🗺️Depth maps

Depth to image

Overview

Depth-to-image (Depth2img) is an under-appreciated model in Stable Diffusion v2. It is an enhancement to image-to-image (img2img) which takes advantage of the depth information when generating new images.

With depth-to-image, you have better control of synthesizing subject and background separately.

In depth-to-image, Stable Diffusion takes an image and a prompt as inputs (similar with image-to-image). The model first estimates the depth map of the input image using MIDas, an AI model developed in 2019 for estimating monocular depth perception (that is estimating depth from a single view). The depth map is then used by Stable Diffusion as an extra conditioning to image generation.

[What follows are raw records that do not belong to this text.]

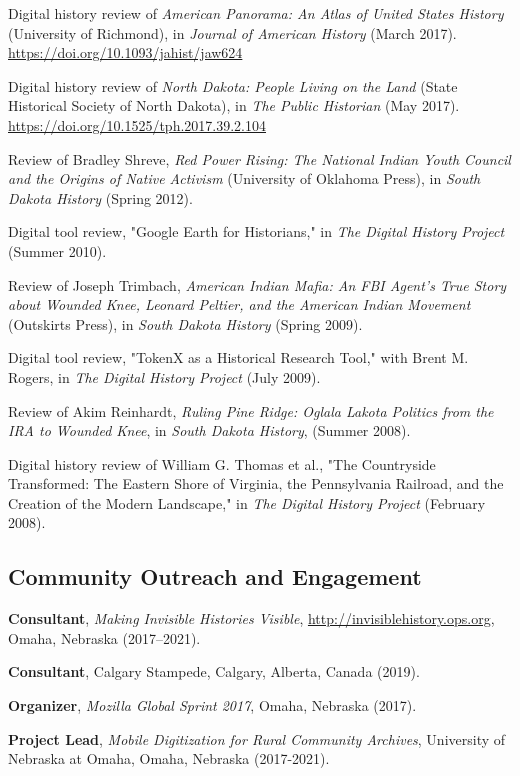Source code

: \documentclass[10pt]{article}
\begin{document}
Digital history review of \textit{American Panorama: An Atlas of United States History} (University of Richmond), in \textit{Journal of American History} (March 2017). \url{https://doi.org/10.1093/jahist/jaw624}

Digital history review of \textit{North Dakota: People Living on the Land} (State Historical Society of North Dakota), in \textit{The Public Historian} (May 2017). \url{https://doi.org/10.1525/tph.2017.39.2.104}

Review of Bradley Shreve, \textit{Red Power Rising: The National Indian Youth Council and the Origins of Native Activism} (University of Oklahoma Press), in \textit{South Dakota History} (Spring 2012).

Digital tool review, "Google Earth for Historians," in \textit{The Digital History Project} (Summer 2010).

Review of Joseph Trimbach, \textit{American Indian Mafia: An FBI Agent's True Story about Wounded Knee, Leonard Peltier, and the American Indian Movement} (Outskirts Press), in \textit{South Dakota History} (Spring 2009).

Digital tool review, "TokenX as a Historical Research Tool," with Brent M. Rogers, in \textit{The Digital History Project} (July 2009).

Review of Akim Reinhardt, \textit{Ruling Pine Ridge: Oglala Lakota Politics from the IRA to Wounded Knee}, in \textit{South Dakota History}, (Summer 2008).

Digital history review of William G. Thomas et al., "The Countryside Transformed: The Eastern Shore of Virginia, the Pennsylvania Railroad, and the Creation of the Modern Landscape," in \textit{The Digital History Project} (February 2008).

\subsection{Community Outreach and Engagement}

\textbf{Consultant}, \textit{Making Invisible Histories Visible}, \url{http://invisiblehistory.ops.org}, Omaha, Nebraska (2017--2021).

\textbf{Consultant}, Calgary Stampede, Calgary, Alberta, Canada (2019).

\textbf{Organizer}, \textit{Mozilla Global Sprint 2017}, Omaha, Nebraska (2017).

\textbf{Project Lead}, \textit{Mobile Digitization for Rural Community Archives}, University of Nebraska at Omaha, Omaha, Nebraska (2017-2021).
\end{document}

Depth-to-image uses three conditionings to generate a new image

test prompt
original image
depth map

Equipped with the depth map, the model has some knowledge of the three-dimensional composition of the scene. Image generations of foreground objects and the background can be separated.

Depth map

A depth map is a simple gray scale image of the same size of the original image encoding the depth information. Complete white means the object is closest to you. More black means further away.

Here’s an example of an image and its depth map estimated by MIDaS.

What can depth-to-image do

Here is an example of denoising strength for both image-to-image and depth-to-image.

Here we can see the image-to-image generations (top row). We ran into a problem: at low denoising strength, the image didn't change enough. At high denoising strength, we do see two wrestlers but the original composition is lost.

Depth-to-image resolves this problem. You can crank up denoising strength all the way to 1 (the maximum) without losing the original composition.